• **THE TASK**: For each line of the data below, copy it if it holds the word "uploads".

[Saved data entries]
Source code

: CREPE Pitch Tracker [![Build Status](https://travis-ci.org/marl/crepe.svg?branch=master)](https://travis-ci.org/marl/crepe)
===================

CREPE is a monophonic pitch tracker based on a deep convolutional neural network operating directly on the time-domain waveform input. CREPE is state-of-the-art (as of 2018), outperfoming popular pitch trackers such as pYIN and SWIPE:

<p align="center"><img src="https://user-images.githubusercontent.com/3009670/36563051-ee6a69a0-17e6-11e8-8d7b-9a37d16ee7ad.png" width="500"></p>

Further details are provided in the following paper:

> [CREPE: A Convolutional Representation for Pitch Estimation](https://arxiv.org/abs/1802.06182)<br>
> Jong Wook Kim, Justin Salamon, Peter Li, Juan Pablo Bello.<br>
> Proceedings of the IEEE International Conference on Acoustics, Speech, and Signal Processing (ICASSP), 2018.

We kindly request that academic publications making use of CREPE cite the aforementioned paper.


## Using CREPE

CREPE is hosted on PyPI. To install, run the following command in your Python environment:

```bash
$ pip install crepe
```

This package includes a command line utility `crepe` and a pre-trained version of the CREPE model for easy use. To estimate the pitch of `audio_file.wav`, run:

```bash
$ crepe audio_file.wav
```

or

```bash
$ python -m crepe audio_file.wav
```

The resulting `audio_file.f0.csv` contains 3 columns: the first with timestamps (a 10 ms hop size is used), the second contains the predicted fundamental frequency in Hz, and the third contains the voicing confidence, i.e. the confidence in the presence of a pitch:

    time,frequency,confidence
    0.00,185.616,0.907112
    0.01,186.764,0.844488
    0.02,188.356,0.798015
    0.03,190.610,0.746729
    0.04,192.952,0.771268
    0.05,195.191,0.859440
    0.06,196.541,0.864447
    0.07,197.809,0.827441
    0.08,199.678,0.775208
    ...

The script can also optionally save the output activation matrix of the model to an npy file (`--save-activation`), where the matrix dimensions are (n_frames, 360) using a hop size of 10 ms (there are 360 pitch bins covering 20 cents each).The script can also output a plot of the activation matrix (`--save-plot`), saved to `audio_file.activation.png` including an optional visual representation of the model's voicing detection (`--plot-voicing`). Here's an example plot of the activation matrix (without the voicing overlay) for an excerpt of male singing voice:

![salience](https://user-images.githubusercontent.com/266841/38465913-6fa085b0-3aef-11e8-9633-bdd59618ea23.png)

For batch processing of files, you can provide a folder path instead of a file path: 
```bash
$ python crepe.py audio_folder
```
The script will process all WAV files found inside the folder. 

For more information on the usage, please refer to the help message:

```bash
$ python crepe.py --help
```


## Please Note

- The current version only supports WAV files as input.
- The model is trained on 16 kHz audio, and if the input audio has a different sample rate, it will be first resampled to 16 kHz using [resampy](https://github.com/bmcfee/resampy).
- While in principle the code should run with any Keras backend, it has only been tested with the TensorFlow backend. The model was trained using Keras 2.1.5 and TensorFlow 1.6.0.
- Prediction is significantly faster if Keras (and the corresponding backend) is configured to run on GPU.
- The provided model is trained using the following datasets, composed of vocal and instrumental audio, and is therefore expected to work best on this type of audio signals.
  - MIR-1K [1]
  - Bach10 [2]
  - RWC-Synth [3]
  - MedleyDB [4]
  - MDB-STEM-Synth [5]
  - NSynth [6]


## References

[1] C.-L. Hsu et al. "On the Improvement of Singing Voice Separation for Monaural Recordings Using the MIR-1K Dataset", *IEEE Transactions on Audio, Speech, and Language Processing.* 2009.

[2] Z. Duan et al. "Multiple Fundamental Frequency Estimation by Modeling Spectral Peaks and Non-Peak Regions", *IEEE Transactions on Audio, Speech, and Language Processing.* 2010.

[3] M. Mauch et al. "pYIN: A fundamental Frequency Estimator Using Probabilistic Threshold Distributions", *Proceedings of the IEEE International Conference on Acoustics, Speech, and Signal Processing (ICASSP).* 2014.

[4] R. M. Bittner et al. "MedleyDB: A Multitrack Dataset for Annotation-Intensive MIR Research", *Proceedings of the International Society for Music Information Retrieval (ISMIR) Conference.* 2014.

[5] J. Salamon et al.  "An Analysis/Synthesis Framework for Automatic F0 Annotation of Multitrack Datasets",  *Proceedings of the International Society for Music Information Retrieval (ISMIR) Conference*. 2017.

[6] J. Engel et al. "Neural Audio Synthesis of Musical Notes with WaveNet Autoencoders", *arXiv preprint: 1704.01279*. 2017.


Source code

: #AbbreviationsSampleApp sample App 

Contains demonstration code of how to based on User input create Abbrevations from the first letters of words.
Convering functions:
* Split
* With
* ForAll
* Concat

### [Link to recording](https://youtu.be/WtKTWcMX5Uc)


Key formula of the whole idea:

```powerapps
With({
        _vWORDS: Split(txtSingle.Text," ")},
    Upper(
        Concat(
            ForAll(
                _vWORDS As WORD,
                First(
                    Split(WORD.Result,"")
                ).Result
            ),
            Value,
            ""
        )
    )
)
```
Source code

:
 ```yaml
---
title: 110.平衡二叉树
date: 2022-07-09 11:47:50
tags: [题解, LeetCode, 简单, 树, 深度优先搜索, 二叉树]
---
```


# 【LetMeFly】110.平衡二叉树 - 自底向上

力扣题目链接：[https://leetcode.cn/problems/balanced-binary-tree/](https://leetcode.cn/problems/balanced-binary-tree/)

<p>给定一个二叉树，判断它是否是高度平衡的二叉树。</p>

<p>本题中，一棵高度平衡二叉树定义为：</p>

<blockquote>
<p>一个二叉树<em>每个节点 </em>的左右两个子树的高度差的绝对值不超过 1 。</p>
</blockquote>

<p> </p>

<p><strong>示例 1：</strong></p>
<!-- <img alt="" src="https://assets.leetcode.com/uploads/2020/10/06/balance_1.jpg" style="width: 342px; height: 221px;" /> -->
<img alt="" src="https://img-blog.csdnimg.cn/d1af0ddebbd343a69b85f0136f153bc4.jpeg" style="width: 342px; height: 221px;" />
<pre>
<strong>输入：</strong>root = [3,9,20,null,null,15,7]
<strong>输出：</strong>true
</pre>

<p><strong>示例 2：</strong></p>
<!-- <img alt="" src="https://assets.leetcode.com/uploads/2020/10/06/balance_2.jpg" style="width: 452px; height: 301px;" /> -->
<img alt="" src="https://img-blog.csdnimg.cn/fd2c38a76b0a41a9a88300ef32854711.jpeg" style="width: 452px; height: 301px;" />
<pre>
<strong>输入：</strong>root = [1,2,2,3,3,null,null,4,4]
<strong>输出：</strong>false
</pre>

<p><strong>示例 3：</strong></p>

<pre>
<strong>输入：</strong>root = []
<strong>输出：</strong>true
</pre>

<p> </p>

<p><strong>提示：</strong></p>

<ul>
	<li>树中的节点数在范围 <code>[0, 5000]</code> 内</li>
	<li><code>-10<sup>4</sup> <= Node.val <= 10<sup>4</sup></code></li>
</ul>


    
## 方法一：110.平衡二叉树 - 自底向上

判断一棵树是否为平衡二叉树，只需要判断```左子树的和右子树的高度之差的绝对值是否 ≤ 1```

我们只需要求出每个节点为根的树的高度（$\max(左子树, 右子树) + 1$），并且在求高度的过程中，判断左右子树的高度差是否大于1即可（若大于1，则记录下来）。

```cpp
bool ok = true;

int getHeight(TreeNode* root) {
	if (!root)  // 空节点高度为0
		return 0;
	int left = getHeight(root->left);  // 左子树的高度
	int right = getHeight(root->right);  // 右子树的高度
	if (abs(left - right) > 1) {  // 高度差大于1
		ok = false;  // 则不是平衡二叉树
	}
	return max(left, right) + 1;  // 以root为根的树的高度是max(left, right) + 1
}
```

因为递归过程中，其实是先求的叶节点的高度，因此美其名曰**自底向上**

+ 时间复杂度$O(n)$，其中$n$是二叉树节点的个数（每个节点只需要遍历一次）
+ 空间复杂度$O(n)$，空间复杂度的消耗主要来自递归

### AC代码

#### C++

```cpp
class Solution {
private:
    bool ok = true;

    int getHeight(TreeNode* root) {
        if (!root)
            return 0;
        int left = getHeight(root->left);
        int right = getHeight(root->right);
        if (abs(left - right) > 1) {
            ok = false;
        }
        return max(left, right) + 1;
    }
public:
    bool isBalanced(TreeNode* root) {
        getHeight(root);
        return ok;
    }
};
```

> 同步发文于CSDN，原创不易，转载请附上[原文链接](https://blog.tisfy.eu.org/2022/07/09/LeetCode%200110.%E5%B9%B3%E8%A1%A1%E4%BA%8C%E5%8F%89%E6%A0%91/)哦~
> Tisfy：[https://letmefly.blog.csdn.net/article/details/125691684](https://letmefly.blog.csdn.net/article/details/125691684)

• **FINISHED TASK**:
<!-- <img alt="" src="https://assets.leetcode.com/uploads/2020/10/06/balance_1.jpg" style="width: 342px; height: 221px;" /> -->
<!-- <img alt="" src="https://assets.leetcode.com/uploads/2020/10/06/balance_2.jpg" style="width: 452px; height: 301px;" /> -->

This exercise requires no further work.